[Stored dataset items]

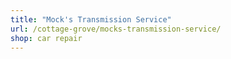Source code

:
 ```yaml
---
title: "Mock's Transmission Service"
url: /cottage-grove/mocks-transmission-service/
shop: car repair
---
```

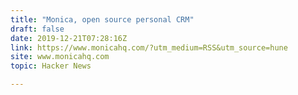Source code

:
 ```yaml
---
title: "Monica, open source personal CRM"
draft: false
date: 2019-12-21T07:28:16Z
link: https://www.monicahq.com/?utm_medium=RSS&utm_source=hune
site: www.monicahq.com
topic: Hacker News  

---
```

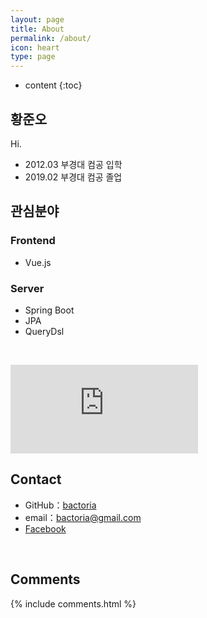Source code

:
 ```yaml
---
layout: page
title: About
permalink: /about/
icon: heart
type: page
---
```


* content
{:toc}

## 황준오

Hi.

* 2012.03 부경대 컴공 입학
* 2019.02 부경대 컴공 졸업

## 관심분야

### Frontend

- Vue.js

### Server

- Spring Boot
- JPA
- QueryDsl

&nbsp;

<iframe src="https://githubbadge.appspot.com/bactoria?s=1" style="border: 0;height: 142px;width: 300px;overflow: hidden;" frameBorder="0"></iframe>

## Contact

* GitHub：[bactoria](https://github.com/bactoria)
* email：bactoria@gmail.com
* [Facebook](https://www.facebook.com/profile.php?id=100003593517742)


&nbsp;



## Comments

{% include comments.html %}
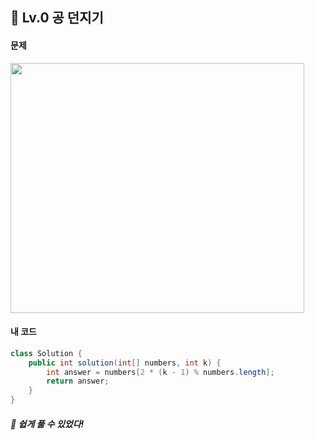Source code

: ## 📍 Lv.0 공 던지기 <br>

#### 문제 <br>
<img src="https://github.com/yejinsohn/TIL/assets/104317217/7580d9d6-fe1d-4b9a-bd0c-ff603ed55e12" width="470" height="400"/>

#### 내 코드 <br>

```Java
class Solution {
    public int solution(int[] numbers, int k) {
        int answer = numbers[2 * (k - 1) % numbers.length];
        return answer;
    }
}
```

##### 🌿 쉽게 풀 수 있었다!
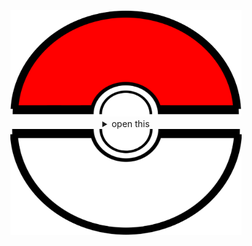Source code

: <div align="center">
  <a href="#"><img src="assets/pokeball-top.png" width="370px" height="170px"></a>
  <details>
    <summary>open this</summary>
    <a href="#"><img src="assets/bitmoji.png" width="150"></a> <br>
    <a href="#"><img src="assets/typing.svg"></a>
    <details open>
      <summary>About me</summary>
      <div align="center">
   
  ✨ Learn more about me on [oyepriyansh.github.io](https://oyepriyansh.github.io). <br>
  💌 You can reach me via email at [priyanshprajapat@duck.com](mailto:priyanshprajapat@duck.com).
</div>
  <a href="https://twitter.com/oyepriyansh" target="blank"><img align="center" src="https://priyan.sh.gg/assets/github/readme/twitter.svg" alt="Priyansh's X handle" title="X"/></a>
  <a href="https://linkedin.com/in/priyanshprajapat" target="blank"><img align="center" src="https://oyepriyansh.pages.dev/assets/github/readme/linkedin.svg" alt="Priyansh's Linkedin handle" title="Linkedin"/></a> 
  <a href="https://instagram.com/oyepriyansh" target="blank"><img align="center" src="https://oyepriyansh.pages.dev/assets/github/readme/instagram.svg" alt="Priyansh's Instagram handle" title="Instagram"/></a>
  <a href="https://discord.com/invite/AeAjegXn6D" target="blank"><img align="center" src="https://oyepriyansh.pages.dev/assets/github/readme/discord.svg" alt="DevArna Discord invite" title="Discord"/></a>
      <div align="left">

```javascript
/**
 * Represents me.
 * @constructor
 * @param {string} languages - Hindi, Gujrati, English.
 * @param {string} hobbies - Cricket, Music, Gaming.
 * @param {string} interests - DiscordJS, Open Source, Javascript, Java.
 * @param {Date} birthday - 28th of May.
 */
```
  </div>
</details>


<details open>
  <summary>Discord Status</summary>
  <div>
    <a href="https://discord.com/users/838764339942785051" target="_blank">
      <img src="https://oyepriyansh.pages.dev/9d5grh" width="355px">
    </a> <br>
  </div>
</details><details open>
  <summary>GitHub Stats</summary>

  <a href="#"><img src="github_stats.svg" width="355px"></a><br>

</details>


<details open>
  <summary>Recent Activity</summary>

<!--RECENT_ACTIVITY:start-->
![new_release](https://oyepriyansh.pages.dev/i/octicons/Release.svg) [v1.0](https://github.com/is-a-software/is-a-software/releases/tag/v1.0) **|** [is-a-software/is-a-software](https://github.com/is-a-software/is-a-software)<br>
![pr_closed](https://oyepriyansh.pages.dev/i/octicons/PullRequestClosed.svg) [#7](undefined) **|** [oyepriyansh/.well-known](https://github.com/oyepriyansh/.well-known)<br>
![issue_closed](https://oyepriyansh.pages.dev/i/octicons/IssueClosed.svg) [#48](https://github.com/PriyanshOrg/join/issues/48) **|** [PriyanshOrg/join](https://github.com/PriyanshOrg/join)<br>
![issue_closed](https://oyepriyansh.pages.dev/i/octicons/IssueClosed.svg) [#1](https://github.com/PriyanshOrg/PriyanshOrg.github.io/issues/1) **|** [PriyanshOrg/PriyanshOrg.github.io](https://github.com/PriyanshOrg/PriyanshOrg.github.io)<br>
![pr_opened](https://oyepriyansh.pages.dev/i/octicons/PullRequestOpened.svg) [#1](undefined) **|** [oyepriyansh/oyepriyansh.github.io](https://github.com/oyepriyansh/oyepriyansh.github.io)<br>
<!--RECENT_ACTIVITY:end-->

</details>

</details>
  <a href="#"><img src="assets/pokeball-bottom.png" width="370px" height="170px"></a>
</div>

| REQUIRED WORK |
Look through the entries above; copy each line where the string "handle" appears.

| THE ANSWER |
  <a href="https://twitter.com/oyepriyansh" target="blank"><img align="center" src="https://priyan.sh.gg/assets/github/readme/twitter.svg" alt="Priyansh's X handle" title="X"/></a>
  <a href="https://linkedin.com/in/priyanshprajapat" target="blank"><img align="center" src="https://oyepriyansh.pages.dev/assets/github/readme/linkedin.svg" alt="Priyansh's Linkedin handle" title="Linkedin"/></a> 
  <a href="https://instagram.com/oyepriyansh" target="blank"><img align="center" src="https://oyepriyansh.pages.dev/assets/github/readme/instagram.svg" alt="Priyansh's Instagram handle" title="Instagram"/></a>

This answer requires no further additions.